There's another report this morning of an arrest of a suspected Chechen terrorist, who was carrying what's described as 18 pounds of mercury in a champagne bottle. ""Such an amount of mercury would poison a very large number of people," said a spokesman for the Moscow police.

Would it? The amount is right - 18 pounds of mercury works out to about 600 mL, which would fit just fine into a bottle. But what could you do with it? Mercury, in its elemental form, is a very, very slow toxin indeed. You can even drink a shot of the stuff and pass it out of your body without getting killed. It won't improve you, that's for sure, but it won't kill you.

If you try that stunt, your body (or your intestinal bacteria) will take a very small amount of the metal up and convert it to organomercurial compounds, which are the real problem. Those are much more easily absorbed than the pure metal, and can really do some damage. (These are the forms of mercury found in fish, for example - it's not the free metal.) Mercury reacts with sulfur-containing proteins, among other things, and there are plenty of proteins that depend on sulfur for their structure and activity. You can't afford to lose 'em. Long-term exposure to mercury vapor (which the liquid metal is always producing, very slowly,) gives you the best (ie, worst) chance to absorb the element. That's how mercury's toxicity was first noticed, but this can take months or years to develop as the protein damage piles up.

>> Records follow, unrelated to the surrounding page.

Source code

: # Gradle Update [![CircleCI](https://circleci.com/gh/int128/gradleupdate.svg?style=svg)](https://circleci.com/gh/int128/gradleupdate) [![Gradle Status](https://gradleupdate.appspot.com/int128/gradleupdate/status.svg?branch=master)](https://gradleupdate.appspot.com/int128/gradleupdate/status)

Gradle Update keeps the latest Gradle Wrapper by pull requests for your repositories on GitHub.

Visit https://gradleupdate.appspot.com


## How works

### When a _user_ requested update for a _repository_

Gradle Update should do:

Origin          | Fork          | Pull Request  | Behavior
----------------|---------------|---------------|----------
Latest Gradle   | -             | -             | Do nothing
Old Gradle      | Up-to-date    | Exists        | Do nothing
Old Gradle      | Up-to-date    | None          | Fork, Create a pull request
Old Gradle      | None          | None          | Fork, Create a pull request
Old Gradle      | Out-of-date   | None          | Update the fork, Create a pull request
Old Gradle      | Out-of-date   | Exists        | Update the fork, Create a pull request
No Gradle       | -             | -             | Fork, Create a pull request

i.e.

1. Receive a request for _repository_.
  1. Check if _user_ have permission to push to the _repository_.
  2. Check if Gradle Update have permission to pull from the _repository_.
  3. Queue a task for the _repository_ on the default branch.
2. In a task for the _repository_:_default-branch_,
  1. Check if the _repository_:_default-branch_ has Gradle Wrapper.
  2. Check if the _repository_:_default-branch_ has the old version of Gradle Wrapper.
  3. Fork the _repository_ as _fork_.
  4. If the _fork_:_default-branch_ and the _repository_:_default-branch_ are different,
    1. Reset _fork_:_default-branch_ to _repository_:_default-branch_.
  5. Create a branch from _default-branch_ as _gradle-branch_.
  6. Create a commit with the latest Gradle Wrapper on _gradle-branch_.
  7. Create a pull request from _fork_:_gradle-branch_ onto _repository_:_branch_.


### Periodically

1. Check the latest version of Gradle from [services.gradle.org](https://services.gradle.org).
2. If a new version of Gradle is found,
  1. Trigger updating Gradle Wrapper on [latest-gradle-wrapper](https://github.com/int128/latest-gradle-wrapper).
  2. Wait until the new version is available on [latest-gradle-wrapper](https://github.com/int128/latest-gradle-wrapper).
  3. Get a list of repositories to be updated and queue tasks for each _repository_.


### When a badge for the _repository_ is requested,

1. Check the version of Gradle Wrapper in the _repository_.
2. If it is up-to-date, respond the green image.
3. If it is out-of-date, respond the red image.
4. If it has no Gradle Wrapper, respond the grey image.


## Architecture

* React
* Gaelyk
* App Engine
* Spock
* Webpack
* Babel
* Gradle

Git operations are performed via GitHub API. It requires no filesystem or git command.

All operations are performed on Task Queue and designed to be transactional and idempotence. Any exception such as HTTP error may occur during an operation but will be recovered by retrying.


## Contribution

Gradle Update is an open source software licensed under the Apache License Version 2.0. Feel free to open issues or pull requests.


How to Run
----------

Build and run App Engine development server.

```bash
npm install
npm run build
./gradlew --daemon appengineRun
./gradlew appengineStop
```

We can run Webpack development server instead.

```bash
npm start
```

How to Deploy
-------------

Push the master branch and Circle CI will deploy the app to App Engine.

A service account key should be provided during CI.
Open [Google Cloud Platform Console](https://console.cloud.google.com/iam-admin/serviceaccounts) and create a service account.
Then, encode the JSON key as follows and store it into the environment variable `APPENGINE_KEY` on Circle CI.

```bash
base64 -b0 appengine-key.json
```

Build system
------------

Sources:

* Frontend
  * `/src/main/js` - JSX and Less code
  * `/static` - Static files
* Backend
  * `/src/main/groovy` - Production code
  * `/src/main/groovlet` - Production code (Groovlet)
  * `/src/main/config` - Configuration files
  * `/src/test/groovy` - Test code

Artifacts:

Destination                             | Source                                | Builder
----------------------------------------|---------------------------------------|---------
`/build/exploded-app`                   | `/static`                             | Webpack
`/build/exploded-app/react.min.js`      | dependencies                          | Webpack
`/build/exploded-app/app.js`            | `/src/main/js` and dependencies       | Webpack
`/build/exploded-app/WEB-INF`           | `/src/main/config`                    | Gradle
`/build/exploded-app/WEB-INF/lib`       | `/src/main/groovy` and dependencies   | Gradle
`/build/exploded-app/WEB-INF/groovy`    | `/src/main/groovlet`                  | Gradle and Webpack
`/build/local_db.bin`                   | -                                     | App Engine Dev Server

Now, if this guy had been carrying a few pounds of something like dimethyl mercury, then things would be different. That's one of the simplest organomercurials, and it is extremely bad news indeed. Just a few years ago, a research chemist at Dartmouth was when a few drops of this compound fell onto her latex-gloved hand. It penetrated the glove, then her skin. She didn't notice a thing; nothing seemed amiss for several months. Then neurological symptoms rapidly began to show up, and she died within weeks.

That's about as bad as mercury compounds get, and it still takes time for it to kill you. This Chechen probably thought he was carrying a serious poison, but he was mostly hauling around a rather expensive barbell. Here's hoping he paid a lot of money for it.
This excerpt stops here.